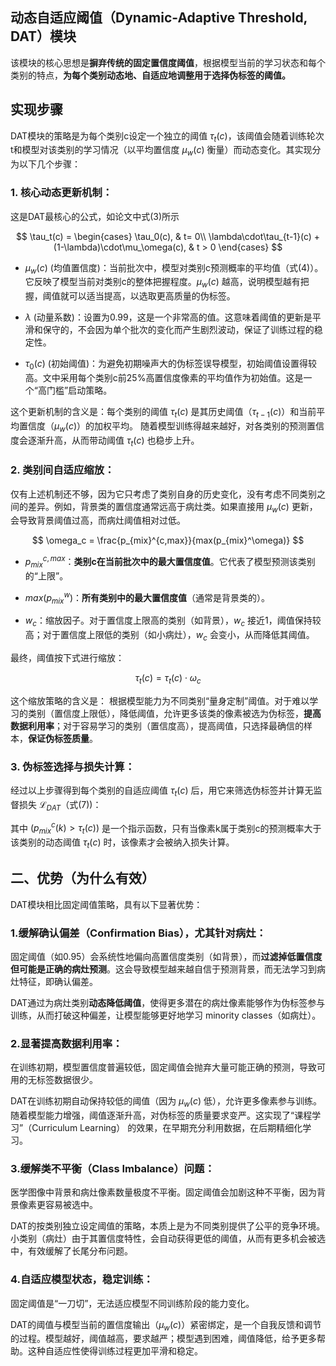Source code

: ## 动态自适应阈值（Dynamic-Adaptive Threshold, DAT）模块
该模块的核心思想是**摒弃传统的固定置信度阈值**，根据模型当前的学习状态和每个类别的特点，<b>为每个类别动态地、自适应地调整用于选择伪标签的阈值。</b>

## 实现步骤
DAT模块的策略是为每个类别c设定一个独立的阈值 $\tau_t(c)$，该阈值会随着训练轮次t和模型对该类别的学习情况（以平均置信度 $\mu_w(c)$ 衡量）而动态变化。其实现分为以下几个步骤：

### 1. 核心动态更新机制：

这是DAT最核心的公式，如论文中式(3)所示

$$
\tau_t(c) = \begin{cases}
    \tau_0(c),  & t= 0\\
    \lambda\cdot\tau_{t-1}(c) + (1-\lambda)\cdot\mu_\omega(c), & t > 0
\end{cases}
$$

- $\mu_w(c)$ (均值置信度)：当前批次中，模型对类别c预测概率的平均值（式(4)）。它反映了模型当前对类别c的整体把握程度。$\mu_w(c)$ 越高，说明模型越有把握，阈值就可以适当提高，以选取更高质量的伪标签。

- $\lambda$ (动量系数)：设置为0.99，这是一个非常高的值。这意味着阈值的更新是平滑和保守的，不会因为单个批次的变化而产生剧烈波动，保证了训练过程的稳定性。

- $\tau_0(c)$ (初始阈值)：为避免初期噪声大的伪标签误导模型，初始阈值设置得较高。文中采用每个类别c前25%高置信度像素的平均值作为初始值。这是一个“高门槛”启动策略。

这个更新机制的含义是：每个类别的阈值 $\tau_t(c)$ 是其历史阈值（$\tau_{t-1}(c)$）和当前平均置信度（$\mu_w(c)$）的加权平均。 随着模型训练得越来越好，对各类别的预测置信度会逐渐升高，从而带动阈值 $\tau_t(c)$ 也稳步上升。

### 2. 类别间自适应缩放：

仅有上述机制还不够，因为它只考虑了类别自身的历史变化，没有考虑不同类别之间的差异。例如，背景类的置信度通常远高于病灶类。如果直接用 $\mu_w(c)$ 更新，会导致背景阈值过高，而病灶阈值相对过低。

$$
\omega_c = \frac{p_{mix}^{c,max}}{max(p_{mix}^\omega)}
$$

- $p^{c,max}_{mix}$：**类别c在当前批次中的最大置信度值**。它代表了模型预测该类别的“上限”。

- $max(p^{w}_{mix})$：**所有类别中的最大置信度值**（通常是背景类的）。

- $w_c$：缩放因子。对于置信度上限高的类别（如背景），$w_c$ 接近1，阈值保持较高；对于置信度上限低的类别（如小病灶），$w_c$ 会变小，从而降低其阈值。
  
最终，阈值按下式进行缩放：

$$
\tau_t(c) = \tau_t(c)\cdot\omega_c
$$

这个缩放策略的含义是： 根据模型能力为不同类别“量身定制”阈值。对于难以学习的类别（置信度上限低），降低阈值，允许更多该类的像素被选为伪标签，**提高数据利用率**；对于容易学习的类别（置信度高），提高阈值，只选择最确信的样本，**保证伪标签质量**。

### 3. 伪标签选择与损失计算：

经过以上步骤得到每个类别的自适应阈值 $\tau_t(c)$ 后，用它来筛选伪标签并计算无监督损失 $\mathcal{L}_{DAT}$（式(7))：

其中 $(p^{c}_{mix}(k)>\tau_t(c))$ 是一个指示函数，只有当像素k属于类别c的预测概率大于该类别的动态阈值 $\tau_t(c)$ 时，该像素才会被纳入损失计算。


## 二、优势（为什么有效）
DAT模块相比固定阈值策略，具有以下显著优势：

### 1.缓解确认偏差（Confirmation Bias），尤其针对病灶：

固定阈值（如0.95）会系统性地偏向高置信度类别（如背景），而**过滤掉低置信度但可能是正确的病灶预测**。这会导致模型越来越自信于预测背景，而无法学习到病灶特征，即确认偏差。

DAT通过为病灶类别**动态降低阈值**，使得更多潜在的病灶像素能够作为伪标签参与训练，从而打破这种偏差，让模型能够更好地学习 minority classes（如病灶）。

### 2.显著提高数据利用率：

在训练初期，模型置信度普遍较低，固定阈值会抛弃大量可能正确的预测，导致可用的无标签数据很少。

DAT在训练初期自动保持较低的阈值（因为 $\mu_w(c)$ 低），允许更多像素参与训练。随着模型能力增强，阈值逐渐升高，对伪标签的质量要求变严。这实现了“课程学习”（Curriculum Learning） 的效果，在早期充分利用数据，在后期精细化学习。

### 3.缓解类不平衡（Class Imbalance）问题：

医学图像中背景和病灶像素数量极度不平衡。固定阈值会加剧这种不平衡，因为背景像素更容易被选中。

DAT的按类别独立设定阈值的策略，本质上是为不同类别提供了公平的竞争环境。小类别（病灶）由于其置信度特性，会自动获得更低的阈值，从而有更多机会被选中，有效缓解了长尾分布问题。

### 4.自适应模型状态，稳定训练：

固定阈值是“一刀切”，无法适应模型不同训练阶段的能力变化。

DAT的阈值与模型当前的置信度输出（$\mu_w(c)$）紧密绑定，是一个自我反馈和调节的过程。模型越好，阈值越高，要求越严；模型遇到困难，阈值降低，给予更多帮助。这种自适应性使得训练过程更加平滑和稳定。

- - - - -

How many of the lines in the listing above hold the word "lambda"? Report only that figure.

2